Ia mempertanyakan logika penegakan hukum apabila pihak yang dinilai tidak mengetahui persoalan justru diproses pidana.
"Iyalah kalau mau fair. Kenapa orang yang tidak tahu-menahu justru yang mau dipidana. Intinya harus berdasarkan bukti yang lebih terang dari cahaya, bukan berdasarkan bukti hayalan. Ini kan hayalan semua. Ayo tanya ke semua awak media yang ikut sidang, benar pernah ada uang atau foto uang atau foto bungkusan uang yang ditunjukkan oleh jaksa dalam persidangan? Sama sekali tidak pernah ada,".
Kuasa hukum juga membantah alasan jaksa yang menyebut uang sitaan tidak perlu dihadirkan di persidangan.
"Begini, itu alasan yang sangat menyesatkan, fatal kelirunya.

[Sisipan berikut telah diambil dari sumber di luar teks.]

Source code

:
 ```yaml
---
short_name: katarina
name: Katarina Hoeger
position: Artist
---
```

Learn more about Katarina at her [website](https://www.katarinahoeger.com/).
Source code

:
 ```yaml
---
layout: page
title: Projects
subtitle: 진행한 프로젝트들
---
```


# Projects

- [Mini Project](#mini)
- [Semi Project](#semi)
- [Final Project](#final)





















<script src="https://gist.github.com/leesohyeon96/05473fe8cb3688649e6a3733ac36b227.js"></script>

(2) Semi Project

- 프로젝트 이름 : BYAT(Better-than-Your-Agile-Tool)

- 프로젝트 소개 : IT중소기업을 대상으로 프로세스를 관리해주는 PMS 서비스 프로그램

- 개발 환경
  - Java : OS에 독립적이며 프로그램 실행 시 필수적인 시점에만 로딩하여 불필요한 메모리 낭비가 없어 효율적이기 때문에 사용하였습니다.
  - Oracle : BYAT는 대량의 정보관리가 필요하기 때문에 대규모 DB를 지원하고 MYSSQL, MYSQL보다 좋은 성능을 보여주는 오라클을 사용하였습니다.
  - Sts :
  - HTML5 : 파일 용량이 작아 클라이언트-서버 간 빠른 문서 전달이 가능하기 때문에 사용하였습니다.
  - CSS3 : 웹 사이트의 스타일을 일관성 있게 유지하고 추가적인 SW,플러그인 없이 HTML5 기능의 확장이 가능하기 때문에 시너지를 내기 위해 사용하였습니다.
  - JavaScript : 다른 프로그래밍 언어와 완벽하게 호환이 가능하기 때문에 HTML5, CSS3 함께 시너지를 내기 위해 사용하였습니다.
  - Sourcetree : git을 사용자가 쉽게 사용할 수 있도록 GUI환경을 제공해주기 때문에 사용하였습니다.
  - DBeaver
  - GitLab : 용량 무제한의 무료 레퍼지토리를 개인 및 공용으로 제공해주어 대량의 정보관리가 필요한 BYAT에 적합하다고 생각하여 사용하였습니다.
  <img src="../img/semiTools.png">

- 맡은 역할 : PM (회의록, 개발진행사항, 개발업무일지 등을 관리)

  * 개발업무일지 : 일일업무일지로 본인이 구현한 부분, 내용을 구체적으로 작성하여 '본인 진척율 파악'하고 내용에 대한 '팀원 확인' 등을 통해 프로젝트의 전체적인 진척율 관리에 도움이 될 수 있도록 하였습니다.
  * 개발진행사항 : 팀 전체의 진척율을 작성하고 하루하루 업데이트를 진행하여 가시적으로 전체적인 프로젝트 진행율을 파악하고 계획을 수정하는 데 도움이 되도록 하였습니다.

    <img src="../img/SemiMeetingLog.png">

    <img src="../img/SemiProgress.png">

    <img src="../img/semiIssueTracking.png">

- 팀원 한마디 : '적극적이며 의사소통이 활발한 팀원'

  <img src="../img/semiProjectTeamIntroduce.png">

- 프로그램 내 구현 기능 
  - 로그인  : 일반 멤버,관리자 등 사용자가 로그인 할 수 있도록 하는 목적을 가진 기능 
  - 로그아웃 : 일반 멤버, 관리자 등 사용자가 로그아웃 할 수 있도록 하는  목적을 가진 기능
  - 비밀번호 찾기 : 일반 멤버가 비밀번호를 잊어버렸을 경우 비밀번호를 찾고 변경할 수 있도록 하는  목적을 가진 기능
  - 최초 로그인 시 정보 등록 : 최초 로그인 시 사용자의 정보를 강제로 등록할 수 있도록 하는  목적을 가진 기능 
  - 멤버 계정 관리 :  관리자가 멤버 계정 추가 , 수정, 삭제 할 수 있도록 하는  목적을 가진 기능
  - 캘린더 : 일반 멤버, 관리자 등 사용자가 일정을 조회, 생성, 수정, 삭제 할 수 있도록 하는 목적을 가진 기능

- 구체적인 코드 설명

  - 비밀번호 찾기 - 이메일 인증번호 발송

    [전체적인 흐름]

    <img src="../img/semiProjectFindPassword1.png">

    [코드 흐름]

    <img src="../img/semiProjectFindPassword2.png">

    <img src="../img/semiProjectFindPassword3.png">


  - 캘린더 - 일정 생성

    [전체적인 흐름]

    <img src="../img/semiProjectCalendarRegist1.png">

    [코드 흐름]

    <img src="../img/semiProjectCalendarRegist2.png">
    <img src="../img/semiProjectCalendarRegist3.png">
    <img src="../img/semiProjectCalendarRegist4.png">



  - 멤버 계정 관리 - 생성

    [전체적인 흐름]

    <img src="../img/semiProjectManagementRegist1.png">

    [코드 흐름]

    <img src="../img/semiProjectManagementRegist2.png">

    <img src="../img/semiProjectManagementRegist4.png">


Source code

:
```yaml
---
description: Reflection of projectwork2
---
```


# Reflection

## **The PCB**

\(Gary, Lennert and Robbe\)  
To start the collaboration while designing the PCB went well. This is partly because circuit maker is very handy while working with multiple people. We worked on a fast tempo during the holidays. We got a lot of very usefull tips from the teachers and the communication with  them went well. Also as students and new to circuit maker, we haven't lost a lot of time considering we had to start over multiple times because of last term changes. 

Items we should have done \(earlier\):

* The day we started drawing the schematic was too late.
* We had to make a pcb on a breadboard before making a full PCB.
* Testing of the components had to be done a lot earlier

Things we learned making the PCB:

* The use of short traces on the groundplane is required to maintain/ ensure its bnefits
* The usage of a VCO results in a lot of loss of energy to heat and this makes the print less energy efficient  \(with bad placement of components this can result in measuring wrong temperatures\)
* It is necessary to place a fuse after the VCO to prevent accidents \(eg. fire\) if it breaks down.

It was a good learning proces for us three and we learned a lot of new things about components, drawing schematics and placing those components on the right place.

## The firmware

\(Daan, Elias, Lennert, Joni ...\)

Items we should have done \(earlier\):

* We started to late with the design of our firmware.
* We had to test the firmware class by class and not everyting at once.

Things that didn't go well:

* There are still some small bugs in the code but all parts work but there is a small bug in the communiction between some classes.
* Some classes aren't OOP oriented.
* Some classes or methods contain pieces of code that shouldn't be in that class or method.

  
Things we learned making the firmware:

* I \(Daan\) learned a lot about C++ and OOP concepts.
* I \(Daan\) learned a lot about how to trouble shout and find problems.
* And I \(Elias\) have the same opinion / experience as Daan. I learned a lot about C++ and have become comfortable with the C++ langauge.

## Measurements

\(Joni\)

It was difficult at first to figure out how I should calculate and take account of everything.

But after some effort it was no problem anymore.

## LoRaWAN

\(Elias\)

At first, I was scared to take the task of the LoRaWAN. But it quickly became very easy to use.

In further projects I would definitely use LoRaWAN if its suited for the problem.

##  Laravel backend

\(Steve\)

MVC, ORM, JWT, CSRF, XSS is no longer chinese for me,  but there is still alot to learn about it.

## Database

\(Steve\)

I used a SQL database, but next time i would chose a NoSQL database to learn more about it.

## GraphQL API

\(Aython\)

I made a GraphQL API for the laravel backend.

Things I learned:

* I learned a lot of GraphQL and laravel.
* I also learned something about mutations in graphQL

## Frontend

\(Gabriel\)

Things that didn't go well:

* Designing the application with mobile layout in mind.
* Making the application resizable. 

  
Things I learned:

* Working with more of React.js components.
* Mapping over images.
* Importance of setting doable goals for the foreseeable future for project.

Uang ini disita dari 15 orang anggota DPRD NTB, bukan dari klien saya tiga orang terdakwa ini. Kalau mau setor ke bank silakan, tapi minimal sebelum disetor tunjukkan dulu ke tiga orang terdakwa ini untuk ditanyakan apakah pernah melihat uang ini atau tidak,"
Ia menjelaskan, apabila uang tersebut benar-benar berasal dari tiga terdakwa, maka tidak menjadi persoalan jika tidak dihadirkan di persidangan. Namun, menurutnya kondisi dalam perkara ini berbeda.
"Kalau uang ini disita dari tiga orang terdakwa tidak perlu dihadirkan dalam persidangan karena memang benar berasal dari tiga orang terdakwa ini. Tapi ini berasal dari orang lain yang tidak pernah dilihat oleh terdakwa. Bagaimana logikanya tiba-tiba jaksa percaya saja kepada 15 orang anggota DPRD itu tanpa pernah mengonfrontir dengan terdakwa,".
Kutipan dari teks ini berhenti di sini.